Monday, April 25, 2011

Parenting and Fear (Kate Altman, M.S.)


In my four months as a parent, I have already become acquainted with the incredible joy having a child affords--as well as the intense vulnerability. A couple of days after my daughter was born, she had the "heel prick" test in the hospital, which tests for a variety of metabolic diseases, most notably PKU. Beyond feeling sad when she cried as they pricked her heel, I didn't think much about the test and promptly forgot about it once we left the hospital.
About a month later, I was sifting through a pile of mail I'd been ignoring for a couple of weeks, when I noticed a letter from the State Department of Health. I opened the envelope and found a very official-looking, very scary letter from the health department, asserting that I must have my child retested IMMEDIATELY for PKU and other diseases. The letter stressed that the diseases the tests looks for are very serious and often fatal if not treated immediately, and that I must contact my child's doctor IMMEDIATELY as it was URGENT I have her retested. Included with the letter was a pamphlet describing PKU and the other metabolic disorders the test is used to identify.

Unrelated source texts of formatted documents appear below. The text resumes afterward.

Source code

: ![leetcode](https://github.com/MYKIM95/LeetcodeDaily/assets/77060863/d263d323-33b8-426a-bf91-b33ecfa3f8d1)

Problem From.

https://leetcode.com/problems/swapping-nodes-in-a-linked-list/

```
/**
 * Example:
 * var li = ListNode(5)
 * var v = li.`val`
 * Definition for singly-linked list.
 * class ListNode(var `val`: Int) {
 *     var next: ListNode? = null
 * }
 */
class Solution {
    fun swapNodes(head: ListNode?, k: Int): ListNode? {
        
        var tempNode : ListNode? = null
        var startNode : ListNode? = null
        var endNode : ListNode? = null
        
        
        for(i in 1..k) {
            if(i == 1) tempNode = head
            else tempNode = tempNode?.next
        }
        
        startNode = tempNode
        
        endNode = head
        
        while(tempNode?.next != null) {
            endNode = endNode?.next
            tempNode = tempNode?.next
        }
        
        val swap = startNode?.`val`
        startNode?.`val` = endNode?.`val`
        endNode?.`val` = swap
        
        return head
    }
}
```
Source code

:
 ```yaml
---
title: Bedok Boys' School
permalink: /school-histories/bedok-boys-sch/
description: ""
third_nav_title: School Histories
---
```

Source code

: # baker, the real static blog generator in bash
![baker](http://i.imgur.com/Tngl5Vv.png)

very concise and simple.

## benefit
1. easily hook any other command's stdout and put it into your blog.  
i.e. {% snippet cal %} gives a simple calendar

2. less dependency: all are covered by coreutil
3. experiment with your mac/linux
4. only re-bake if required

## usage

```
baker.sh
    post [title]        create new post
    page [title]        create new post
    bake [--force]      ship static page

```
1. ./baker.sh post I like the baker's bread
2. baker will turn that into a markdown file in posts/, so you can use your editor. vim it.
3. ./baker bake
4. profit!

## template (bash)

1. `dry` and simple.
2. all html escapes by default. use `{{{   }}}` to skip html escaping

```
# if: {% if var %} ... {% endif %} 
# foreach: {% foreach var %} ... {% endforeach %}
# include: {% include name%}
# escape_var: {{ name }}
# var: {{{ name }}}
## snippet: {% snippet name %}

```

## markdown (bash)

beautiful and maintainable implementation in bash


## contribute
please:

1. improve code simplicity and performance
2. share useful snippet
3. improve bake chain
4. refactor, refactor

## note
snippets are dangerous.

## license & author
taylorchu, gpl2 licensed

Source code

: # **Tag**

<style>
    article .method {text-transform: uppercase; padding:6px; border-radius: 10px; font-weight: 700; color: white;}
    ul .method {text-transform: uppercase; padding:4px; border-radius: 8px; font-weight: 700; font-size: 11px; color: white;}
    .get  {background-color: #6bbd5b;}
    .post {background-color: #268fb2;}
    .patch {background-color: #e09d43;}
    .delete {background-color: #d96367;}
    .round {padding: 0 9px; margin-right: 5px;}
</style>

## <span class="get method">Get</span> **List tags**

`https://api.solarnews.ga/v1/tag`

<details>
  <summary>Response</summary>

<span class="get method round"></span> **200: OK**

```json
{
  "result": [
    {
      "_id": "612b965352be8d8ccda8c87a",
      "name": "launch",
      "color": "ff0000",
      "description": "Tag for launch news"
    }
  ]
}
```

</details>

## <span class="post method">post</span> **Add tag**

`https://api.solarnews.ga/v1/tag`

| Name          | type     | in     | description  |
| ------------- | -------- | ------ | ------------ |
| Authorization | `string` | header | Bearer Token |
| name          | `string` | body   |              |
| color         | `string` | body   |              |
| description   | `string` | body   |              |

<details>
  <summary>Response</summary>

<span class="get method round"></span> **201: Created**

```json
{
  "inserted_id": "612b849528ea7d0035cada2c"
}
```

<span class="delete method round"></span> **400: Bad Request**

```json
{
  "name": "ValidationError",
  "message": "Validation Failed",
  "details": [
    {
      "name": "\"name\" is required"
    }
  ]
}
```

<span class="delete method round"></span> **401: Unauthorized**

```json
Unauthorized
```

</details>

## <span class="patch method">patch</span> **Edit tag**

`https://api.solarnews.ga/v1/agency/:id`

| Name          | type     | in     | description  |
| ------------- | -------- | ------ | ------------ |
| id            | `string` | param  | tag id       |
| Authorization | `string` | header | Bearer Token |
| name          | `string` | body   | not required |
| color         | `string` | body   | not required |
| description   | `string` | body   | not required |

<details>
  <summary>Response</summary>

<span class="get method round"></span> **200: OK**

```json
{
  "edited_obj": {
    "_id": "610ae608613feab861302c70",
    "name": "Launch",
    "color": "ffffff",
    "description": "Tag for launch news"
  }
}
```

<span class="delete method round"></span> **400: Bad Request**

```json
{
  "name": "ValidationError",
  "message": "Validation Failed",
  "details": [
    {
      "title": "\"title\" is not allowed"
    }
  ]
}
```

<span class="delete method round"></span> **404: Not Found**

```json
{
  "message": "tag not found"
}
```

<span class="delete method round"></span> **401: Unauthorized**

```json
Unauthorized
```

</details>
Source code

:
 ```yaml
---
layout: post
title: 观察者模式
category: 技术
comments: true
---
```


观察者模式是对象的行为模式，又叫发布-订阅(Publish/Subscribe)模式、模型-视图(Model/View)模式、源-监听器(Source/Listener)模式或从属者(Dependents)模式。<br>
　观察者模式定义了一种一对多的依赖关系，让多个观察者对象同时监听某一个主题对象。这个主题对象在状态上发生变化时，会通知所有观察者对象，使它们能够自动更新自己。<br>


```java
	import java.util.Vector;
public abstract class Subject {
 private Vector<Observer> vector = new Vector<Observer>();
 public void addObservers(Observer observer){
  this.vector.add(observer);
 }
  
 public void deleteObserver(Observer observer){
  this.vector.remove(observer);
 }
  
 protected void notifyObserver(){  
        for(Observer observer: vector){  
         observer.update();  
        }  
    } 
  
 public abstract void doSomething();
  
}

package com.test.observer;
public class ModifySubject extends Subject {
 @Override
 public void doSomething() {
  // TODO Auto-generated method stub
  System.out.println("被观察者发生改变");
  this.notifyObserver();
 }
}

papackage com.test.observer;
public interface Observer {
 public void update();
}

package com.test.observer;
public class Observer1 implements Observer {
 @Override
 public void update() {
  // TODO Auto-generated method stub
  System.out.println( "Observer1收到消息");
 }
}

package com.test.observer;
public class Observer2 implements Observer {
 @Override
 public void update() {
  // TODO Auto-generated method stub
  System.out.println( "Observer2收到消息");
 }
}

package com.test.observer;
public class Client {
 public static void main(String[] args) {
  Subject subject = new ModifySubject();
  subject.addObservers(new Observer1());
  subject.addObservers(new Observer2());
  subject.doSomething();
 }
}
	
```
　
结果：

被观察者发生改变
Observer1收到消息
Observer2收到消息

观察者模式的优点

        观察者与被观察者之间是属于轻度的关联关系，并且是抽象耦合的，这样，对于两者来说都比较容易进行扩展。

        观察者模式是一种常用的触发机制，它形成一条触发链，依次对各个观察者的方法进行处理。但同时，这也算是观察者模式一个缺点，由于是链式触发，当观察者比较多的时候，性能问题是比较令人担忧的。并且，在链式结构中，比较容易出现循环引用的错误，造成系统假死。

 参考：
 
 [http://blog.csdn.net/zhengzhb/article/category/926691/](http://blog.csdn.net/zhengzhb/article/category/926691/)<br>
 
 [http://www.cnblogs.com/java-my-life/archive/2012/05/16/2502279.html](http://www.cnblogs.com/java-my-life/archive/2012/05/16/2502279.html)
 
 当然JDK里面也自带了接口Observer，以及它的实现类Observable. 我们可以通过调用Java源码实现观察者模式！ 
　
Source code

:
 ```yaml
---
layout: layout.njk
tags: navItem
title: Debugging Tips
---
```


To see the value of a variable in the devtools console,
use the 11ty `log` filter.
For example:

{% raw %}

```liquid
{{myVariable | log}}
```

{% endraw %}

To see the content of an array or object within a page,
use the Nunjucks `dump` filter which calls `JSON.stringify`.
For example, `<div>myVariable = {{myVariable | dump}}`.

I felt slightly alarmed, but not terrified as I called my daughter's pediatrician; after all, she was a month old at this point and had not displayed any troubling symptoms. The pediatrician's office redirected us to the hospital where my daughter was delivered, which then initiated a series of confusing phone calls, transfers, and hang-ups. Essentially a bureaucratic snafu meant my daughter's "irregular" bloodwork results had never made it to her pediatrician, and because I had not read and responded to the health department's letter, her file had been marked: "Parent Noncompliant."

I was on the phone for nearly two hours with a variety of information-less sources, including the pediatrician, various departments in the hospital, and the health department. As I was on hold (multiple times), I began to read the pamphlet and learned all about the health problems--such as cystic fibrosis and maple syrup urine disease--that the test identifies. I started to imagine my child with each of these diseases and what it would mean for her and our family. My heart began to race and, for the first time, I experienced what a parent feels when they begin to suspect that something may be wrong with their child: utter terror. By the time I finally spoke to someone at the hospital who actually had my daughter's file, I had worked my way from denial to the assertion that I would wholeheartedly adopt whatever cause would help my daughter's condition, and would do whatever it took to fight for a cure. Meanwhile, I rocked my baby in my arms and told her over and over that I loved her.

In the end, it turns out that the "irregularity" indicated by the test was merely that the phlebotomist at the hospital had not drawn enough blood to get an accurate read on the test. I took my daughter back to the hospital to get re-tested, and she passed this time.
Many parents--too many--do not experience the relief I experienced in this particular situation and their worst fears are realized when their child is diagnosed with cystic fibrosis, cancer, autism, or a variety of other diseases and disorders. There are not enough words to explain the vulnerability that accompanies loving a child and facing the real possibility that he or she might suffer--and that we can't always "fix" the problem. And I am only four months in to parenting, and can't know what the future will provide.